The head of a bird, with a huge, hooked beak and bulging, vengeful eyes. In secret, he’d made something monstrous. A bunch of green feathers stuck up from the top.
“Who is it?” said Mum, though whether to him or to me wasn’t clear.
“It’s all right,” I said. “I know who it is.”
And the bird said, “You coming?” His voice was muffled but echoey, too.
“I don’t think Alex … ” Mum said weakly. “Here, let me give you a chocolate spider.”
While she was fiddling with the bag, I nipped back down the hall to the kitchen. She hadn’t gotten far with the tidying job.
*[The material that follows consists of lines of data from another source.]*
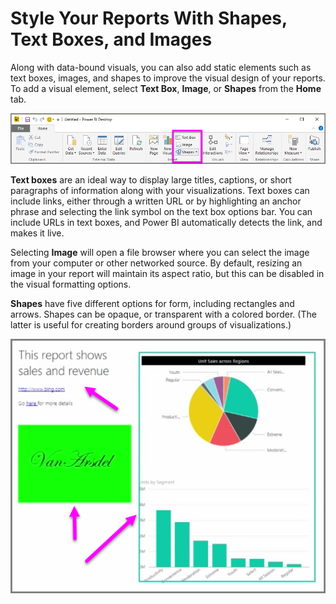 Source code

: <properties
   pageTitle="Shapes, text boxes, and images"
   description="Add a personal touch, and a logo, to reports and dashboards"
   services="powerbi"
   documentationCenter=""
   authors="davidiseminger"
   manager="mblythe"
   backup=""
   editor=""
   tags=""
   qualityFocus="no"
   qualityDate=""
   featuredVideoId="_3q6VEBhGew"
   featuredVideoThumb=""
   courseDuration="6m"/>

<tags
   ms.service="powerbi"
   ms.devlang="NA"
   ms.topic="get-started-article"
   ms.tgt_pltfrm="NA"
   ms.workload="powerbi"
   ms.date="03/01/2017"
   ms.author="davidi"/>

# Style Your Reports With Shapes, Text Boxes, and Images

Along with data-bound visuals, you can also add static elements such as text boxes, images, and shapes to improve the visual design of your reports. To add a visual element, select **Text Box**, **Image**, or **Shapes** from the **Home** tab.

![](media/powerbi-learning-3-10-create-shapes-images/3-10_1.png)

**Text boxes** are an ideal way to display large titles, captions, or short paragraphs of information along with your visualizations. Text boxes can include links, either through a written URL or by highlighting an anchor phrase and selecting the link symbol on the text box options bar. You can include URLs in text boxes, and Power BI automatically detects the link, and makes it live.

Selecting **Image** will open a file browser where you can select the image from your computer or other networked source. By default, resizing an image in your report will maintain its aspect ratio, but this can be disabled in the visual formatting options.

**Shapes** have five different options for form, including rectangles and arrows. Shapes can be opaque, or transparent with a colored border. (The latter is useful for creating borders around groups of visualizations.)

![](media/powerbi-learning-3-10-create-shapes-images/3-10_2.png)
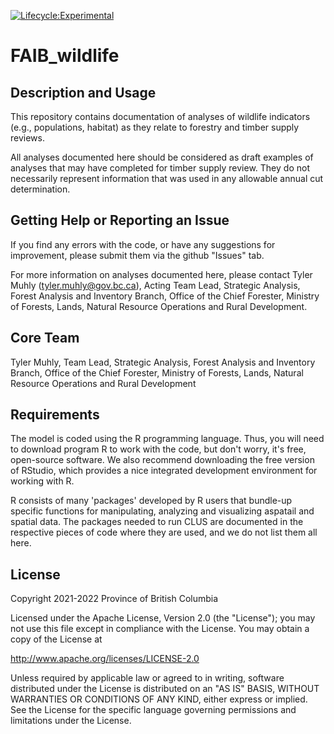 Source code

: [![Lifecycle:Experimental](https://img.shields.io/badge/Lifecycle-Experimental-339999)](<Redirect-URL>)

# FAIB_wildlife
## Description and Usage
This repository contains documentation of analyses of wildlife indicators (e.g., populations, habitat) as they relate to forestry and timber supply reviews. 

All analyses documented here should be considered as draft examples of analyses that may have completed for timber supply review. They do not necessarily represent information that was used in any allowable annual cut determination.

## Getting Help or Reporting an Issue
If you find any errors with the code, or have any suggestions for improvement, please submit them via the github "Issues" tab.

For more information on analyses documented here, please contact Tyler Muhly (tyler.muhly@gov.bc.ca), Acting Team Lead, Strategic Analysis, Forest Analysis and Inventory Branch, Office of the Chief Forester, Ministry of Forests, Lands, Natural Resource Operations and Rural Development.

## Core Team
Tyler Muhly, Team Lead, Strategic Analysis, Forest Analysis and Inventory Branch, Office of the Chief Forester, Ministry of Forests, Lands, Natural Resource Operations and Rural Development

## Requirements
The model is coded using the R programming language. Thus, you will need to download program R to work with the code, but don't worry, it's free, open-source software. We also recommend downloading the free version of RStudio, which provides a nice integrated development environment for working with R.

R consists of many 'packages' developed by R users that bundle-up specific functions for manipulating, analyzing and visualizing aspatail and spatial data. The packages needed to run CLUS are documented in the respective pieces of code where they are used, and we do not list them all here. 

## License
Copyright 2021-2022 Province of British Columbia

Licensed under the Apache License, Version 2.0 (the "License"); you may not use this file except in compliance with the License. You may obtain a copy of the License at

http://www.apache.org/licenses/LICENSE-2.0

Unless required by applicable law or agreed to in writing, software distributed under the License is distributed on an "AS IS" BASIS, WITHOUT WARRANTIES OR CONDITIONS OF ANY KIND, either express or implied. See the License for the specific language governing permissions and limitations under the License.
I grabbed up a Frankenstein mask from the floor, then nipped back. “I’ll be fine!” I said, slipping past her to join the figure on the step.
Poor Mum—she’d had such a good evening, till now. “Don’t be long!” she told me, but she must have known I’d be just as long as I liked.
“Don’t worry!” I said.
As we went down the path, “Get your bike!” said Bogsy in his new bird voice.
“We don’t need bikes.”
“We might,” he said, and I saw he’d gotten his, propped up by the gate.
So I went round the side of the house to fetch mine and, when I came back, he was already ringing the bell at the Tanners’ front door. It was too late for me to go with him.
I saw the door open; I heard Mrs. Tanner scream, just like Mum. Then I heard the door slam.
He came back and got his bike. “She shut the door.”
“Of course she did!” I said. “She was frightened. You should have waited for me!”
We wheeled our bikes up the road till we came to the next lit jack-o’-lantern. Old Mrs. Chittenden’s house. She’d had her grandchildren for half-term.